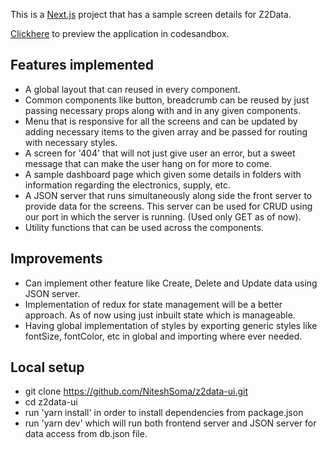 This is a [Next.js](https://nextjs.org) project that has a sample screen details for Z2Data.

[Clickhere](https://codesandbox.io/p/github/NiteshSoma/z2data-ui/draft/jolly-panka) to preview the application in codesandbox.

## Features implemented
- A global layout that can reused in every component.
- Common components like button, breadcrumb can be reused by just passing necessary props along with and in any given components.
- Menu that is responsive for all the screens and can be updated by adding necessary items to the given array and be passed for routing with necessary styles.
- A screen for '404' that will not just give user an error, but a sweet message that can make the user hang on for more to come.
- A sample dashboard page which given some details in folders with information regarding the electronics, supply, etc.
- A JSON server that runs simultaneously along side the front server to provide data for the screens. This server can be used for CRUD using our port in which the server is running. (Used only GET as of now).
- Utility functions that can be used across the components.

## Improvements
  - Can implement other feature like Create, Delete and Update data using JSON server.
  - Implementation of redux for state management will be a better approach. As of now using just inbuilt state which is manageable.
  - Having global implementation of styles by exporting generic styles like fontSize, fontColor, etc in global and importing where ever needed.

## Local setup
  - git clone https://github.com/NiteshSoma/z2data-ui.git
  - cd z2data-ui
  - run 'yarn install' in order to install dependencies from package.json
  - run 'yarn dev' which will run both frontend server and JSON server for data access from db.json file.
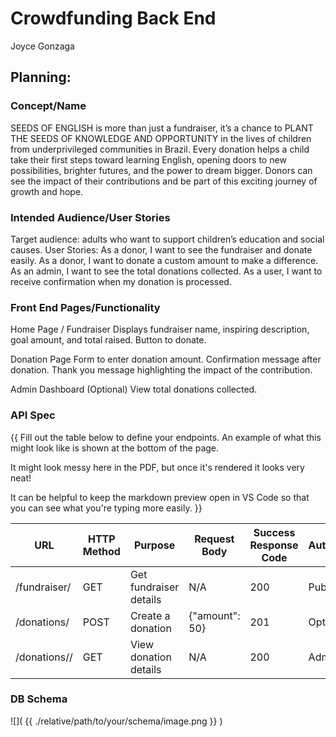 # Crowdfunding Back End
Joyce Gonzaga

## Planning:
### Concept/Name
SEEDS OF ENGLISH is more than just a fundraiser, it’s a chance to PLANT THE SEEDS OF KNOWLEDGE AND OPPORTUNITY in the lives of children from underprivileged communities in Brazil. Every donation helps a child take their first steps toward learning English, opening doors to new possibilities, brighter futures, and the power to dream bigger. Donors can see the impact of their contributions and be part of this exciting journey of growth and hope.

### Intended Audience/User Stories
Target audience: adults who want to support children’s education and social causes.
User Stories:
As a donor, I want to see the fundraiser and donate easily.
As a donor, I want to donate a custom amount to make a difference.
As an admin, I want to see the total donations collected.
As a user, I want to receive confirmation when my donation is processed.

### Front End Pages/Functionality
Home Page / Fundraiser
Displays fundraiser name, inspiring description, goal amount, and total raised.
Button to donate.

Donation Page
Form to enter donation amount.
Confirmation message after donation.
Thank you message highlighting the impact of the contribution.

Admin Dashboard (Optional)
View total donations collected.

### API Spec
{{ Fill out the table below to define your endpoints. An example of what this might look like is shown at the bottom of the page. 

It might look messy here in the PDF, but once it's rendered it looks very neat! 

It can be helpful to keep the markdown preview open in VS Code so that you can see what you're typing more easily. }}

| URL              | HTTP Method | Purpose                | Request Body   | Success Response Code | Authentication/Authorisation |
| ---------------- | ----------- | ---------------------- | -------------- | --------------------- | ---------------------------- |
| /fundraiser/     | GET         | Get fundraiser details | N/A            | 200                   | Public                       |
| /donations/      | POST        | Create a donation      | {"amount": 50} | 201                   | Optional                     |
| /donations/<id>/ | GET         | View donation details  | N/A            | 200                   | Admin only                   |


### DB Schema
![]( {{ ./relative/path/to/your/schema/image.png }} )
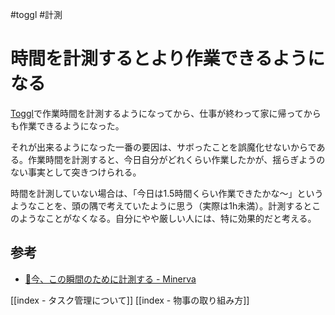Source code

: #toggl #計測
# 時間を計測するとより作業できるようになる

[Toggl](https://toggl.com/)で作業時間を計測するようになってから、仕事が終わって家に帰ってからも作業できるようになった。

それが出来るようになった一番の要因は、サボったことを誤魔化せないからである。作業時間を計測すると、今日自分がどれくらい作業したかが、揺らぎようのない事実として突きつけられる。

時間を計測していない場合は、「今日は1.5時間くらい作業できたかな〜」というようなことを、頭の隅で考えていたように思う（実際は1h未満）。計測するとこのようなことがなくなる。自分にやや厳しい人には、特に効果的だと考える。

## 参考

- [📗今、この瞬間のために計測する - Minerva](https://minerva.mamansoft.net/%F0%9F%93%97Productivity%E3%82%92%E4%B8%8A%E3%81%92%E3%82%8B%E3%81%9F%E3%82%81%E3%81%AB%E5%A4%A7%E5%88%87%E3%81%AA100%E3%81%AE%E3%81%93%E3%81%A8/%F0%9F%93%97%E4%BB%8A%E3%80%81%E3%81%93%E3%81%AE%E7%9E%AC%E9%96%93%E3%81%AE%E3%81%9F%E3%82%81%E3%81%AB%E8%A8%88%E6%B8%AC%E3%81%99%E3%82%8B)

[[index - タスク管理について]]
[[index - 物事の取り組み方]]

◆ ◆ ◆ ◆

▸ **About this task**:
Return every entry word for word, minus the pictures.

▸ **Completed exercise**:
 This is a [Next.js](https://nextjs.org) project that has a sample screen details for Z2Data.

[Clickhere](https://codesandbox.io/p/github/NiteshSoma/z2data-ui/draft/jolly-panka) to preview the application in codesandbox.

## Features implemented
- A global layout that can reused in every component.
- Common components like button, breadcrumb can be reused by just passing necessary props along with and in any given components.
- Menu that is responsive for all the screens and can be updated by adding necessary items to the given array and be passed for routing with necessary styles.
- A screen for '404' that will not just give user an error, but a sweet message that can make the user hang on for more to come.
- A sample dashboard page which given some details in folders with information regarding the electronics, supply, etc.
- A JSON server that runs simultaneously along side the front server to provide data for the screens. This server can be used for CRUD using our port in which the server is running. (Used only GET as of now).
- Utility functions that can be used across the components.

## Improvements
  - Can implement other feature like Create, Delete and Update data using JSON server.
  - Implementation of redux for state management will be a better approach. As of now using just inbuilt state which is manageable.
  - Having global implementation of styles by exporting generic styles like fontSize, fontColor, etc in global and importing where ever needed.

## Local setup
  - git clone https://github.com/NiteshSoma/z2data-ui.git
  - cd z2data-ui
  - run 'yarn install' in order to install dependencies from package.json
  - run 'yarn dev' which will run both frontend server and JSON server for data access from db.json file.
 # Crowdfunding Back End
Joyce Gonzaga

## Planning:
### Concept/Name
SEEDS OF ENGLISH is more than just a fundraiser, it’s a chance to PLANT THE SEEDS OF KNOWLEDGE AND OPPORTUNITY in the lives of children from underprivileged communities in Brazil. Every donation helps a child take their first steps toward learning English, opening doors to new possibilities, brighter futures, and the power to dream bigger. Donors can see the impact of their contributions and be part of this exciting journey of growth and hope.

### Intended Audience/User Stories
Target audience: adults who want to support children’s education and social causes.
User Stories:
As a donor, I want to see the fundraiser and donate easily.
As a donor, I want to donate a custom amount to make a difference.
As an admin, I want to see the total donations collected.
As a user, I want to receive confirmation when my donation is processed.

### Front End Pages/Functionality
Home Page / Fundraiser
Displays fundraiser name, inspiring description, goal amount, and total raised.
Button to donate.

Donation Page
Form to enter donation amount.
Confirmation message after donation.
Thank you message highlighting the impact of the contribution.

Admin Dashboard (Optional)
View total donations collected.

### API Spec
{{ Fill out the table below to define your endpoints. An example of what this might look like is shown at the bottom of the page. 

It might look messy here in the PDF, but once it's rendered it looks very neat! 

It can be helpful to keep the markdown preview open in VS Code so that you can see what you're typing more easily. }}

| URL              | HTTP Method | Purpose                | Request Body   | Success Response Code | Authentication/Authorisation |
| ---------------- | ----------- | ---------------------- | -------------- | --------------------- | ---------------------------- |
| /fundraiser/     | GET         | Get fundraiser details | N/A            | 200                   | Public                       |
| /donations/      | POST        | Create a donation      | {"amount": 50} | 201                   | Optional                     |
| /donations/<id>/ | GET         | View donation details  | N/A            | 200                   | Admin only                   |


### DB Schema
![]( {{ ./relative/path/to/your/schema/image.png }} )
Source code

: #toggl #計測
# 時間を計測するとより作業できるようになる

[Toggl](https://toggl.com/)で作業時間を計測するようになってから、仕事が終わって家に帰ってからも作業できるようになった。

それが出来るようになった一番の要因は、サボったことを誤魔化せないからである。作業時間を計測すると、今日自分がどれくらい作業したかが、揺らぎようのない事実として突きつけられる。

時間を計測していない場合は、「今日は1.5時間くらい作業できたかな〜」というようなことを、頭の隅で考えていたように思う（実際は1h未満）。計測するとこのようなことがなくなる。自分にやや厳しい人には、特に効果的だと考える。

## 参考

- [📗今、この瞬間のために計測する - Minerva](https://minerva.mamansoft.net/%F0%9F%93%97Productivity%E3%82%92%E4%B8%8A%E3%81%92%E3%82%8B%E3%81%9F%E3%82%81%E3%81%AB%E5%A4%A7%E5%88%87%E3%81%AA100%E3%81%AE%E3%81%93%E3%81%A8/%F0%9F%93%97%E4%BB%8A%E3%80%81%E3%81%93%E3%81%AE%E7%9E%AC%E9%96%93%E3%81%AE%E3%81%9F%E3%82%81%E3%81%AB%E8%A8%88%E6%B8%AC%E3%81%99%E3%82%8B)

[[index - タスク管理について]]
[[index - 物事の取り組み方]]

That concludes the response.